The positive part of the paper argues that in light of these challenges, the best strategy is to shift the focus from behavioural outcomes to those cognitive processes—internal representations and operations over them—that result in the behaviour in question. As relying on behavioural markers cannot bypass theoretical commitments, the internal mechanisms producing the behavioural markers proposed need to be analysed in order to determine their theoretical biases. Utilising what cognitive neuroscience reveals about the internal representations and information processing that produces the behavioural responses in question, it becomes possible to reveal which theories of consciousness different behavioural markers are compatible with. At the same time, this very information about representational structure and information flow can serve as the basis of comparison that artificial systems can be checked against. The paper demonstrates, how recent methodologies of state-of-the-art AI interpretability research (classifier probes [44], representation engineering [45] and mechanistic interpretability [46,47]) could be used to determine whether such representational markers of consciousness could be found in artificial systems [48]. Utilising the mechanistic explanatory framework [49-52], the paper offers a systematic discussion of how stimulus-response-focused behavioural analysis, representational descriptions and the organised activities of sub-systems can be related to each other, clarifying how abstract computational characteristics are related to implementation-specific details. The paper also argues that this representational markers strategy is much more immune to the ‘gaming problem’ [8,17,24,26] as ‘gaming’ a test by reproducing internal operations in deep neural networks is significantly more difficult than by reproducing behaviour.
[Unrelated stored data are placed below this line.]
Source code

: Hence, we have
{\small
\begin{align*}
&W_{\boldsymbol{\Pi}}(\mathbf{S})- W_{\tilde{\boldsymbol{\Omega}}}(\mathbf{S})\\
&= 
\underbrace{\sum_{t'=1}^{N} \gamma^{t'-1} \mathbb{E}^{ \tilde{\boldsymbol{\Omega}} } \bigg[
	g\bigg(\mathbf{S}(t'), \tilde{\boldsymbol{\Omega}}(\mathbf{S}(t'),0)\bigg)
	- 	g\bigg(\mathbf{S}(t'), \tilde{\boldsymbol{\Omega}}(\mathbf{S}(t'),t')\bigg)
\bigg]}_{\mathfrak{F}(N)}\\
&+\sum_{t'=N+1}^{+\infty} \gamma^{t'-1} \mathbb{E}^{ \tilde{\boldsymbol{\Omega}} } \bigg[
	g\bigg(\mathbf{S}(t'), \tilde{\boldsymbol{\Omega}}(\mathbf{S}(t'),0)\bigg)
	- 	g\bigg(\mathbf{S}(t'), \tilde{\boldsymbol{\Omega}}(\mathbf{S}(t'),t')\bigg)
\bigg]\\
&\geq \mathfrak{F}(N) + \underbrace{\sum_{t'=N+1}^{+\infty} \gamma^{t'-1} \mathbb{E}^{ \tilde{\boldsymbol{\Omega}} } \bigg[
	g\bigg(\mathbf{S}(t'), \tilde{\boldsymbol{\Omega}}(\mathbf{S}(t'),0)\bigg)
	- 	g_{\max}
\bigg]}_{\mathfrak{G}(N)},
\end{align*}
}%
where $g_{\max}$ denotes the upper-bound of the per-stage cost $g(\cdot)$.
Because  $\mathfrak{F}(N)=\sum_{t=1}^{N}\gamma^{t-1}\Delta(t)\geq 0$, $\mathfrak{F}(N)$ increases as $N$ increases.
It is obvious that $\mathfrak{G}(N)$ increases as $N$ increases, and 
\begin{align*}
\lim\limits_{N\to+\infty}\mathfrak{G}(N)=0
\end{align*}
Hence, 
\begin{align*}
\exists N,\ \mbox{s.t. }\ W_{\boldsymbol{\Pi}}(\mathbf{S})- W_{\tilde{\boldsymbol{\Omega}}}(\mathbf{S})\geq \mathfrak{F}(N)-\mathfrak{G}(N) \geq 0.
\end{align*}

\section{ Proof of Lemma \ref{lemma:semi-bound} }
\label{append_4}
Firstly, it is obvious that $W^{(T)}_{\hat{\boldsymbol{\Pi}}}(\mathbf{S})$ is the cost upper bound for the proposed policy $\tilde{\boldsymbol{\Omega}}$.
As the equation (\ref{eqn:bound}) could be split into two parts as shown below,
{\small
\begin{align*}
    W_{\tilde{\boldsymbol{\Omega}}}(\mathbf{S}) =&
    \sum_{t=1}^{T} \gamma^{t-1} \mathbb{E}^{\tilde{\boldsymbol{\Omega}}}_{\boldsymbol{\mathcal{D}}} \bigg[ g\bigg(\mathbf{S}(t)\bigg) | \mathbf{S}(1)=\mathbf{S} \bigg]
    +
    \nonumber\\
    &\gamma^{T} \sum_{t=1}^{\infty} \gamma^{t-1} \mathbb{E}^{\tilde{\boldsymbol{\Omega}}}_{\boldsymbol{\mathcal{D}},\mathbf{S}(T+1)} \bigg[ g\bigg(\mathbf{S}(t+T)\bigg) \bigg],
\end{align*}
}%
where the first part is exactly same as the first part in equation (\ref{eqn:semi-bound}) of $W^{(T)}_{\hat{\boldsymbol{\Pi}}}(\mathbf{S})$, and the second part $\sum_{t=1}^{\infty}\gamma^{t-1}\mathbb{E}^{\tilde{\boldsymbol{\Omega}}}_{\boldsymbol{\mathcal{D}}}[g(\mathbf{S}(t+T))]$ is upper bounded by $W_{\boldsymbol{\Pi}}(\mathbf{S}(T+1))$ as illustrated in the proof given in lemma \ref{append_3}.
The paper concludes by comparing the representational markers approach to recent proposals that also emphasise representational/mechanistic similarity [53,54] and by clarifying that in this framework the problems of how far one can abstract away from complex human cognitive architecture [7,10,15,21-23] and whether consciousness is a biological or computational phenomenon [55] translate onto the challenge of determining how ‘deep’ the similarity between humans and artificial systems in terms of levels of mechanisms should be.